Il produit de la valeur ajoutée constituée par la compétence médicale et la compétence des professionnels qui interviennent. Il contient enfin une synthèse « coûts-bénéfices » des thérapeutiques engagées.
Les textes réglementaires à venir devront préciser les modalités de communication du dossier. Ainsi, seront indiqués le devenir des notes personnelles du médecin, celui des hypothèses diagnostiques non formalisées et des informations concernant les tiers. Là encore, certains brandissent le risque apparition d’un dossier à deux vitesses. Souhaitons que ces étapes de rédaction des textes réglementaires soient aussi des étapes de débat avec les communautés médicales pour éviter une telle issue.

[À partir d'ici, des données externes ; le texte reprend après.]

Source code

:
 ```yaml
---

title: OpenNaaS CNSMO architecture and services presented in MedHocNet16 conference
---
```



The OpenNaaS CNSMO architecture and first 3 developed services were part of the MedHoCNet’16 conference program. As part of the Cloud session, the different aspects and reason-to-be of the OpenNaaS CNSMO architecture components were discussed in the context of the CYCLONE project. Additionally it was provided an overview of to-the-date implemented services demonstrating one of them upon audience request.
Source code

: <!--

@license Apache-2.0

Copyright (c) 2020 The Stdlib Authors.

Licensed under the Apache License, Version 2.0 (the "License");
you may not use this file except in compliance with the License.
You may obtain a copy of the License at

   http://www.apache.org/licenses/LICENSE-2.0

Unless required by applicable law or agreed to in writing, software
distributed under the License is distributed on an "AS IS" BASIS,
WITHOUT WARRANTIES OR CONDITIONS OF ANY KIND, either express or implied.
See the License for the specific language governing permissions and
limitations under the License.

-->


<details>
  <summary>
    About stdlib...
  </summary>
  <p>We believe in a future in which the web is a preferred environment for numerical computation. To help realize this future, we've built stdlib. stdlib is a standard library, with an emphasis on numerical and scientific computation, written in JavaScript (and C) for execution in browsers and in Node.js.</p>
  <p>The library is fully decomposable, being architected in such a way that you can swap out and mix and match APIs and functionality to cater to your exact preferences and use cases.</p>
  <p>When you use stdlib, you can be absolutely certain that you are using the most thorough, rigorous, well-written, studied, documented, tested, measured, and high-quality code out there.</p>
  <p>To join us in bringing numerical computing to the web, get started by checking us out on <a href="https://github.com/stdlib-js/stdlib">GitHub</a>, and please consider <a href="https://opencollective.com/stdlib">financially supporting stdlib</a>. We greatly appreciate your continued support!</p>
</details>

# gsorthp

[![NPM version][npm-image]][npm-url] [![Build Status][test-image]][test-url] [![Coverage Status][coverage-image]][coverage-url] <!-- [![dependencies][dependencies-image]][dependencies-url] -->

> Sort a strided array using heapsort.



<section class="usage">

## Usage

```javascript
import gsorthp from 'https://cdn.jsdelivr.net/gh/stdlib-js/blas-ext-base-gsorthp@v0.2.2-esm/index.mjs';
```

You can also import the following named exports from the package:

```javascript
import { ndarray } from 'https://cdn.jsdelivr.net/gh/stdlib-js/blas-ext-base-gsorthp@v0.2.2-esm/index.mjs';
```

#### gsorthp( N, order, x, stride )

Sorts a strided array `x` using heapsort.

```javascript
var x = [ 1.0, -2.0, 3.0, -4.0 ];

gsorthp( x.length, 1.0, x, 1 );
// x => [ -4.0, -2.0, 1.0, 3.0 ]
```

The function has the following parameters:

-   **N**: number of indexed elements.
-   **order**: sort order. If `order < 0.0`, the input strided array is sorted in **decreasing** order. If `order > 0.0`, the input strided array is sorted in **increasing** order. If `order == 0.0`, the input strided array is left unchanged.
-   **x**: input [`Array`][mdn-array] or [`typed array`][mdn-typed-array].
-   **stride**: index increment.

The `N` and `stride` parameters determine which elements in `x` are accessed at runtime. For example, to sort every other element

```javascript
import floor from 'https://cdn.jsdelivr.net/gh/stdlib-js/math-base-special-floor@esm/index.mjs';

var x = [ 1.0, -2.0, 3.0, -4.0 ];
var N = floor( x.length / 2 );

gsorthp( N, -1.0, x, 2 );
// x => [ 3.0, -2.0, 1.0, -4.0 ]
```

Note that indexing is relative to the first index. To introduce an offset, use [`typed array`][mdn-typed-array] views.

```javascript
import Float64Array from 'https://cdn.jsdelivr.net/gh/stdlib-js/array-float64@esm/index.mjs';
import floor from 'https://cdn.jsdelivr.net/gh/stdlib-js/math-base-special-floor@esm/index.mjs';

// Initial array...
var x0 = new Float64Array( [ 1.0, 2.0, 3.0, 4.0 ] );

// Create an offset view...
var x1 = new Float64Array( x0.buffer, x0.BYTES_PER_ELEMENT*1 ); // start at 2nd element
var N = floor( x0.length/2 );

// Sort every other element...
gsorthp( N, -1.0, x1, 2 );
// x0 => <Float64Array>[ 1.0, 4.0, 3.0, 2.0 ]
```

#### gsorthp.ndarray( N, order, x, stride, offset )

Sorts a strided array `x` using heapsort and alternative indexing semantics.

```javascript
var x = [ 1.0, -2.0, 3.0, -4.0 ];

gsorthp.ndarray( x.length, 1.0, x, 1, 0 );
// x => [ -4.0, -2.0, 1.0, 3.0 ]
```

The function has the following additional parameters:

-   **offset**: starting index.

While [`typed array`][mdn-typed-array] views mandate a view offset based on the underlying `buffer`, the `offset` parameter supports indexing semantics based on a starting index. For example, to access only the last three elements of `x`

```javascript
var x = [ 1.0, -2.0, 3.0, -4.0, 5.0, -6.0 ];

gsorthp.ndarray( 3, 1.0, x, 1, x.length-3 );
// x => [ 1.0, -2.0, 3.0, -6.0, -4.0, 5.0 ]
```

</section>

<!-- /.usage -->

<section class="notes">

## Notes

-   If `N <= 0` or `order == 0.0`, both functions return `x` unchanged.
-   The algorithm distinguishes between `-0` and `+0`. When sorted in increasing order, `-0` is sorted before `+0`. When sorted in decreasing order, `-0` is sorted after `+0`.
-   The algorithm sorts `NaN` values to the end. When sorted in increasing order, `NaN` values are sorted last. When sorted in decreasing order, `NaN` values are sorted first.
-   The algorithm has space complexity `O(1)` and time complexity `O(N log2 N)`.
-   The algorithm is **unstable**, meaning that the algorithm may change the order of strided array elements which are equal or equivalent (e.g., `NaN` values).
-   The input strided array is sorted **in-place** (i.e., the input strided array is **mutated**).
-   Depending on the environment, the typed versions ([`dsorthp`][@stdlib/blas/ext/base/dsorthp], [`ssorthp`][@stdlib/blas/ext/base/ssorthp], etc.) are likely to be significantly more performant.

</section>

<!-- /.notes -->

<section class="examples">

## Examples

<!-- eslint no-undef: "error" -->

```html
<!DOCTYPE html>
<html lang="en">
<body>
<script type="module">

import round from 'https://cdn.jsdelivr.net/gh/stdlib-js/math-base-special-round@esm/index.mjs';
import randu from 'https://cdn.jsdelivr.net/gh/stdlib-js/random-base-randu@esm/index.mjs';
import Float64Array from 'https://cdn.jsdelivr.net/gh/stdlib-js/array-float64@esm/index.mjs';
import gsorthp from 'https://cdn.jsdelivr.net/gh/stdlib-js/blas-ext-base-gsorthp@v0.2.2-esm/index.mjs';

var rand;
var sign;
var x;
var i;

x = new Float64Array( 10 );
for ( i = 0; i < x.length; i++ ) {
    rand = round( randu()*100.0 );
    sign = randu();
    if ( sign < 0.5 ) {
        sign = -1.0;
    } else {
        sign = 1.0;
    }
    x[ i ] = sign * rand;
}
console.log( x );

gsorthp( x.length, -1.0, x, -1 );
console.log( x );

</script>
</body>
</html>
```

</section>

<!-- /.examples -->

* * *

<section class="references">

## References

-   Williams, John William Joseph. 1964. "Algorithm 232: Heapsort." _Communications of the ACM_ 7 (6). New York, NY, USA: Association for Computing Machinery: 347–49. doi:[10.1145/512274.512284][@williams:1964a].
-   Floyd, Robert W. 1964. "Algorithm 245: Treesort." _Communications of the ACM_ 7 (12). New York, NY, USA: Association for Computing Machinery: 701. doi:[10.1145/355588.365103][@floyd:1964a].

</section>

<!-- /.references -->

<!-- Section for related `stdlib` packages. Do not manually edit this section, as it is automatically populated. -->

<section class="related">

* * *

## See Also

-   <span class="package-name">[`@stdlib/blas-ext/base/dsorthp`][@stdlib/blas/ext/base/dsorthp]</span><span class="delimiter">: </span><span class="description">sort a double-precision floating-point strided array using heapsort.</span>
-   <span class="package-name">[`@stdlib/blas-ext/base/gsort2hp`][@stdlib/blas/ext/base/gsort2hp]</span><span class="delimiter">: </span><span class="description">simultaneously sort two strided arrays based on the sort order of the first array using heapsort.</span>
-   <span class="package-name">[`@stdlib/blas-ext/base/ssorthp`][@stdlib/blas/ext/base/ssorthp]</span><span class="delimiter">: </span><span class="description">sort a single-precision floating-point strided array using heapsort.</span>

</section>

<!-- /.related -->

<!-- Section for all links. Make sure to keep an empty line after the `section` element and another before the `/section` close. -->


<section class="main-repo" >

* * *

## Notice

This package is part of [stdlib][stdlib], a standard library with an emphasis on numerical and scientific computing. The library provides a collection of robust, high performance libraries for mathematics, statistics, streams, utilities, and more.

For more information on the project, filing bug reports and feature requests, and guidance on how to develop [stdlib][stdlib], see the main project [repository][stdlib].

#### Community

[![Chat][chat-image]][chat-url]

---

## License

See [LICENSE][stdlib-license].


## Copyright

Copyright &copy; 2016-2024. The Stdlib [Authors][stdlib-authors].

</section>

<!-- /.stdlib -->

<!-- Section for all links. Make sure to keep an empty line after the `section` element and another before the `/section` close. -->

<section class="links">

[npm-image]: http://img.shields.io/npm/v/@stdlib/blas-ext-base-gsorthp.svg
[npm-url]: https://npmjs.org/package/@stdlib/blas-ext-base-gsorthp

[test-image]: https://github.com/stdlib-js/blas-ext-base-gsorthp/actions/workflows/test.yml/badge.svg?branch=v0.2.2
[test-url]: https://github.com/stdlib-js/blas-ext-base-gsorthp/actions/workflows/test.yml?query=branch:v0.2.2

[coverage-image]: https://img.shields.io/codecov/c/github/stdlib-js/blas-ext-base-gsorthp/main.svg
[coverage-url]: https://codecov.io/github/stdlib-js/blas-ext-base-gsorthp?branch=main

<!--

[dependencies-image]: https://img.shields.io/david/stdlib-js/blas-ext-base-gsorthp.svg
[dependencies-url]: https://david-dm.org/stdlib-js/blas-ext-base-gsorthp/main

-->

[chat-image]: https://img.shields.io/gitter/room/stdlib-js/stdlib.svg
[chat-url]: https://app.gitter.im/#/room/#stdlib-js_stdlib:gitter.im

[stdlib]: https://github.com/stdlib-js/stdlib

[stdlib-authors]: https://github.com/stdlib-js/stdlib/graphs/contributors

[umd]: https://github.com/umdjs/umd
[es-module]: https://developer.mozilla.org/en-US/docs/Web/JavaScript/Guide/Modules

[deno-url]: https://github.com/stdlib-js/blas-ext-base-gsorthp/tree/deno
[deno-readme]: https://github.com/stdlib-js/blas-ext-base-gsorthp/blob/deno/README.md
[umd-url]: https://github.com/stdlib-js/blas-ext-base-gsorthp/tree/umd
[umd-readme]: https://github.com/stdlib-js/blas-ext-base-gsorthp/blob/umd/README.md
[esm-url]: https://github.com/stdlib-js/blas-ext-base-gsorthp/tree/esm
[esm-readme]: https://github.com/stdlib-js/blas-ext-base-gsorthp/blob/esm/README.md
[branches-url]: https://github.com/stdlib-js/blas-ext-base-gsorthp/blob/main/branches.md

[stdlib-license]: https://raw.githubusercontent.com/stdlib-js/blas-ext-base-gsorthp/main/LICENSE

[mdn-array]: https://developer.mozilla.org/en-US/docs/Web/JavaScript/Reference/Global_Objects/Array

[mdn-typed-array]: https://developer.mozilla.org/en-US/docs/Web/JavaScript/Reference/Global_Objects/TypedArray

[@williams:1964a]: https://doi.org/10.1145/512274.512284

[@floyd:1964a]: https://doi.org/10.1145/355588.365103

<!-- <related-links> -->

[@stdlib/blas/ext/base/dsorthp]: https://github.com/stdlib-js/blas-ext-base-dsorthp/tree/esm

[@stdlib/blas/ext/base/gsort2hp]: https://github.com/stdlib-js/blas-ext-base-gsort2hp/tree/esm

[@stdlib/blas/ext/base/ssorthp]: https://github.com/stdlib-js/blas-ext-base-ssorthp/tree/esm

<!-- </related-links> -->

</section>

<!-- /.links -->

Enfin, les projecteurs de la réforme braqués sur le dossier médical, sur le dossier patient, vont conduire à en améliorer la qualité. Les patients souffrent de plus en plus aujourd’hui de pathologies chroniques et entretiennent un rapport non plus épisodique mais durable avec la médecine et avec les professionnels de santé. Les notions de partage du dossier, leur utilisation dans les procédures d’évaluation et de recherche clinique, leur adaptation aux supports informatiques sont autant d’évolution inéluctable. Mais avant tout, l’enjeu de cette information partagée est de savoir si elle peut contribuer à améliorer la confiance et donc l’engagement du patient dans les procédures qui lui sont proposées ou si au contraire, les nouvelles dispositions risquent de parasiter la représentation du malade vis à vis de sa maladie. Pourtant, il semble bien que cette loi marque durablement la volonté d’améliorer la transparence et donc la confiance entre malades et médecins. La qualité du dossier médical devrait alors en être la suite logique. Mais à tout moment, l’information orale, partagée, la médiation qu’offre le dialogue, l’explicitation et les échanges personnels éviteront de réduire le dossier médical à un contenu désincarné d’un dossier dont le médecin serait en quelque sorte le greffier.
La loi sur le droit des malades, en permettant au patient l’accès direct à son dossier médical, a su accompagner l’évolution de la société et probablement des mentalités. Quelque part, il est indissociable de la mise en place d’un dispositif d’indemnisation de l’aléa thérapeutique. En ouvrant la porte à l’indemnisation non fautive et en créant des structures régionales capables de répondre à cette responsabilité nouvelle, la loi fait disparaître l’un des arguments essentiels qui conduisait au recours juridique de bon nombre de patients. En effet, jusque là, seul le recours en responsabilité pour faute permettait aux patients, en cas de litige ressenti ou avéré, d’obtenir une indemnisation.

Actuellement, moins de 8% des malades souhaitent avoir communication de leur dossier. Le succès des nouvelles dispositions législatives ne sera pas jugé à l’aune de l’évolution de ce pourcentage. Il pourra être apprécié par la qualité du niveau de confiance perçu par les malades à l’égard de leur médecin tant collectivement qu’individuellement.